## Activity
Which lines in the records below contain the word "upstream"? Report each of them.

-*-

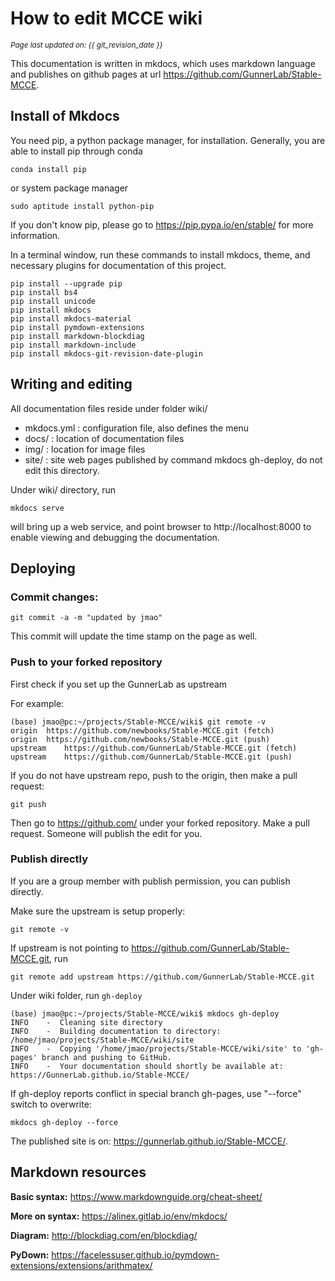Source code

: # How to edit MCCE wiki
<small><i>Page last updated on: {{ git_revision_date }}</i></small>

This documentation is written in mkdocs, which uses markdown language and publishes on github pages at url https://github.com/GunnerLab/Stable-MCCE.

## Install of Mkdocs

You need pip, a python package manager, for installation. Generally, you are able to install pip through conda
```
conda install pip
```
or system package manager
```
sudo aptitude install python-pip
```

If you don't know pip, please go to https://pip.pypa.io/en/stable/ for more information.

In a terminal window, run these commands to install mkdocs, theme, and necessary plugins for documentation of this project.
```
pip install --upgrade pip
pip install bs4
pip install unicode
pip install mkdocs
pip install mkdocs-material
pip install pymdown-extensions
pip install markdown-blockdiag
pip install markdown-include
pip install mkdocs-git-revision-date-plugin
```

##  Writing and editing

All documentation files reside under folder wiki/

* mkdocs.yml : configuration file, also defines the menu
* docs/ : location of documentation files
* img/ : location for image files
* site/ : site web pages published by command mkdocs gh-deploy, do not edit this directory.

Under wiki/ directory, run
```
mkdocs serve
```

will bring up a web service, and point browser to http://localhost:8000 to enable viewing and debugging the documentation.

## Deploying

### Commit changes:
```
git commit -a -m "updated by jmao"
```

This commit will update the time stamp on the page as well.

### Push to your forked repository
First check if you set up the GunnerLab as upstream

For example:
```
(base) jmao@pc:~/projects/Stable-MCCE/wiki$ git remote -v
origin	https://github.com/newbooks/Stable-MCCE.git (fetch)
origin	https://github.com/newbooks/Stable-MCCE.git (push)
upstream	https://github.com/GunnerLab/Stable-MCCE.git (fetch)
upstream	https://github.com/GunnerLab/Stable-MCCE.git (push)
```

If you do not have upstream repo, push to the origin, then make a pull request:
```
git push
```

Then go to https://github.com/ under your forked repository. Make a pull request. Someone will publish the edit for you.

###  Publish directly
If you are a group member with publish permission, you can publish directly.

Make sure the upstream is setup properly:
```
git remote -v
```
If upstream is not pointing to https://github.com/GunnerLab/Stable-MCCE.git, run
```
git remote add upstream https://github.com/GunnerLab/Stable-MCCE.git
```

Under wiki folder, run ```gh-deploy```
```
(base) jmao@pc:~/projects/Stable-MCCE/wiki$ mkdocs gh-deploy
INFO    -  Cleaning site directory 
INFO    -  Building documentation to directory: /home/jmao/projects/Stable-MCCE/wiki/site 
INFO    -  Copying '/home/jmao/projects/Stable-MCCE/wiki/site' to 'gh-pages' branch and pushing to GitHub. 
INFO    -  Your documentation should shortly be available at: https://GunnerLab.github.io/Stable-MCCE/ 
```

If gh-deploy reports conflict in special branch gh-pages, use "--force" switch to overwrite:
```
mkdocs gh-deploy --force
```

The published site is on: https://gunnerlab.github.io/Stable-MCCE/.

## Markdown resources

**Basic syntax:** https://www.markdownguide.org/cheat-sheet/

**More on syntax:** https://alinex.gitlab.io/env/mkdocs/

**Diagram:** http://blockdiag.com/en/blockdiag/

**PyDown:** https://facelessuser.github.io/pymdown-extensions/extensions/arithmatex/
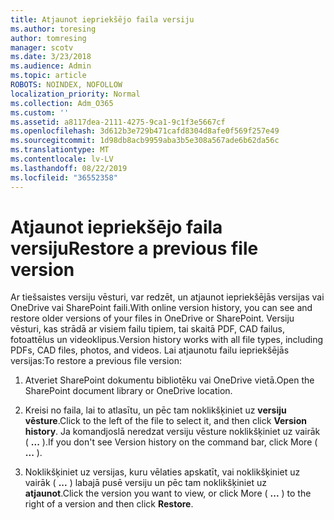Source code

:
 ```yaml
---
title: Atjaunot iepriekšējo faila versiju
ms.author: toresing
author: tomresing
manager: scotv
ms.date: 3/23/2018
ms.audience: Admin
ms.topic: article
ROBOTS: NOINDEX, NOFOLLOW
localization_priority: Normal
ms.collection: Adm_O365
ms.custom: ''
ms.assetid: a8117dea-2111-4275-9ca1-9c1f3e5667cf
ms.openlocfilehash: 3d612b3e729b471cafd8304d8afe0f569f257e49
ms.sourcegitcommit: 1d98db8acb9959aba3b5e308a567ade6b62da56c
ms.translationtype: MT
ms.contentlocale: lv-LV
ms.lasthandoff: 08/22/2019
ms.locfileid: "36552358"
---
```

# <a name="restore-a-previous-file-version"></a><span data-ttu-id="e2a82-102">Atjaunot iepriekšējo faila versiju</span><span class="sxs-lookup"><span data-stu-id="e2a82-102">Restore a previous file version</span></span>

<span data-ttu-id="e2a82-103">Ar tiešsaistes versiju vēsturi, var redzēt, un atjaunot iepriekšējās versijas vai OneDrive vai SharePoint faili.</span><span class="sxs-lookup"><span data-stu-id="e2a82-103">With online version history, you can see and restore older versions of your files in OneDrive or SharePoint.</span></span> <span data-ttu-id="e2a82-104">Versiju vēsturi, kas strādā ar visiem failu tipiem, tai skaitā PDF, CAD failus, fotoattēlus un videoklipus.</span><span class="sxs-lookup"><span data-stu-id="e2a82-104">Version history works with all file types, including PDFs, CAD files, photos, and videos.</span></span> <span data-ttu-id="e2a82-105">Lai atjaunotu failu iepriekšējās versijas:</span><span class="sxs-lookup"><span data-stu-id="e2a82-105">To restore a previous file version:</span></span>
  
1. <span data-ttu-id="e2a82-106">Atveriet SharePoint dokumentu bibliotēku vai OneDrive vietā.</span><span class="sxs-lookup"><span data-stu-id="e2a82-106">Open the SharePoint document library or OneDrive location.</span></span>
    
2. <span data-ttu-id="e2a82-107">Kreisi no faila, lai to atlasītu, un pēc tam noklikšķiniet uz **versiju vēsture**.</span><span class="sxs-lookup"><span data-stu-id="e2a82-107">Click to the left of the file to select it, and then click **Version history**.</span></span> <span data-ttu-id="e2a82-108">Ja komandjoslā neredzat versiju vēsture noklikšķiniet uz vairāk ( **...** ).</span><span class="sxs-lookup"><span data-stu-id="e2a82-108">If you don't see Version history on the command bar, click More ( **...** ).</span></span> 
    
3. <span data-ttu-id="e2a82-109">Noklikšķiniet uz versijas, kuru vēlaties apskatīt, vai noklikšķiniet uz vairāk ( **...** ) labajā pusē versiju un pēc tam noklikšķiniet uz **atjaunot**.</span><span class="sxs-lookup"><span data-stu-id="e2a82-109">Click the version you want to view, or click More ( **...** ) to the right of a version and then click **Restore**.</span></span>
    

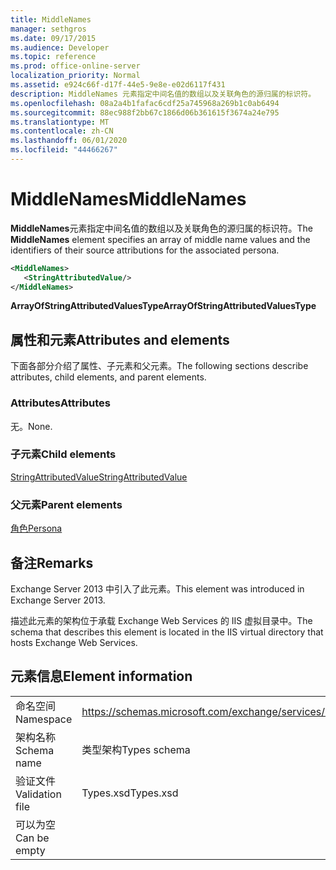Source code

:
 ```yaml
---
title: MiddleNames
manager: sethgros
ms.date: 09/17/2015
ms.audience: Developer
ms.topic: reference
ms.prod: office-online-server
localization_priority: Normal
ms.assetid: e924c66f-d17f-44e5-9e8e-e02d6117f431
description: MiddleNames 元素指定中间名值的数组以及关联角色的源归属的标识符。
ms.openlocfilehash: 08a2a4b1fafac6cdf25a745968a269b1c0ab6494
ms.sourcegitcommit: 88ec988f2bb67c1866d06b361615f3674a24e795
ms.translationtype: MT
ms.contentlocale: zh-CN
ms.lasthandoff: 06/01/2020
ms.locfileid: "44466267"
---
```

# <a name="middlenames"></a><span data-ttu-id="a7ac0-103">MiddleNames</span><span class="sxs-lookup"><span data-stu-id="a7ac0-103">MiddleNames</span></span>

<span data-ttu-id="a7ac0-104">**MiddleNames**元素指定中间名值的数组以及关联角色的源归属的标识符。</span><span class="sxs-lookup"><span data-stu-id="a7ac0-104">The **MiddleNames** element specifies an array of middle name values and the identifiers of their source attributions for the associated persona.</span></span> 
  
```XML
<MiddleNames>
   <StringAttributedValue/>
</MiddleNames>
```

 <span data-ttu-id="a7ac0-105">**ArrayOfStringAttributedValuesType**</span><span class="sxs-lookup"><span data-stu-id="a7ac0-105">**ArrayOfStringAttributedValuesType**</span></span>
## <a name="attributes-and-elements"></a><span data-ttu-id="a7ac0-106">属性和元素</span><span class="sxs-lookup"><span data-stu-id="a7ac0-106">Attributes and elements</span></span>

<span data-ttu-id="a7ac0-107">下面各部分介绍了属性、子元素和父元素。</span><span class="sxs-lookup"><span data-stu-id="a7ac0-107">The following sections describe attributes, child elements, and parent elements.</span></span>
  
### <a name="attributes"></a><span data-ttu-id="a7ac0-108">Attributes</span><span class="sxs-lookup"><span data-stu-id="a7ac0-108">Attributes</span></span>

<span data-ttu-id="a7ac0-109">无。</span><span class="sxs-lookup"><span data-stu-id="a7ac0-109">None.</span></span>
  
### <a name="child-elements"></a><span data-ttu-id="a7ac0-110">子元素</span><span class="sxs-lookup"><span data-stu-id="a7ac0-110">Child elements</span></span>

[<span data-ttu-id="a7ac0-111">StringAttributedValue</span><span class="sxs-lookup"><span data-stu-id="a7ac0-111">StringAttributedValue</span></span>](stringattributedvalue.md)
  
### <a name="parent-elements"></a><span data-ttu-id="a7ac0-112">父元素</span><span class="sxs-lookup"><span data-stu-id="a7ac0-112">Parent elements</span></span>

[<span data-ttu-id="a7ac0-113">角色</span><span class="sxs-lookup"><span data-stu-id="a7ac0-113">Persona</span></span>](persona.md)
  
## <a name="remarks"></a><span data-ttu-id="a7ac0-114">备注</span><span class="sxs-lookup"><span data-stu-id="a7ac0-114">Remarks</span></span>

<span data-ttu-id="a7ac0-115">Exchange Server 2013 中引入了此元素。</span><span class="sxs-lookup"><span data-stu-id="a7ac0-115">This element was introduced in Exchange Server 2013.</span></span>
  
<span data-ttu-id="a7ac0-116">描述此元素的架构位于承载 Exchange Web Services 的 IIS 虚拟目录中。</span><span class="sxs-lookup"><span data-stu-id="a7ac0-116">The schema that describes this element is located in the IIS virtual directory that hosts Exchange Web Services.</span></span>
  
## <a name="element-information"></a><span data-ttu-id="a7ac0-117">元素信息</span><span class="sxs-lookup"><span data-stu-id="a7ac0-117">Element information</span></span>

|||
|:-----|:-----|
|<span data-ttu-id="a7ac0-118">命名空间</span><span class="sxs-lookup"><span data-stu-id="a7ac0-118">Namespace</span></span>  <br/> |https://schemas.microsoft.com/exchange/services/2006/types  <br/> |
|<span data-ttu-id="a7ac0-119">架构名称</span><span class="sxs-lookup"><span data-stu-id="a7ac0-119">Schema name</span></span>  <br/> |<span data-ttu-id="a7ac0-120">类型架构</span><span class="sxs-lookup"><span data-stu-id="a7ac0-120">Types schema</span></span>  <br/> |
|<span data-ttu-id="a7ac0-121">验证文件</span><span class="sxs-lookup"><span data-stu-id="a7ac0-121">Validation file</span></span>  <br/> |<span data-ttu-id="a7ac0-122">Types.xsd</span><span class="sxs-lookup"><span data-stu-id="a7ac0-122">Types.xsd</span></span>  <br/> |
|<span data-ttu-id="a7ac0-123">可以为空</span><span class="sxs-lookup"><span data-stu-id="a7ac0-123">Can be empty</span></span>  <br/> ||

-*-

## Answer box
First check if you set up the GunnerLab as upstream
upstream	https://github.com/GunnerLab/Stable-MCCE.git (fetch)
upstream	https://github.com/GunnerLab/Stable-MCCE.git (push)
If you do not have upstream repo, push to the origin, then make a pull request:
Make sure the upstream is setup properly:
If upstream is not pointing to https://github.com/GunnerLab/Stable-MCCE.git, run
git remote add upstream https://github.com/GunnerLab/Stable-MCCE.git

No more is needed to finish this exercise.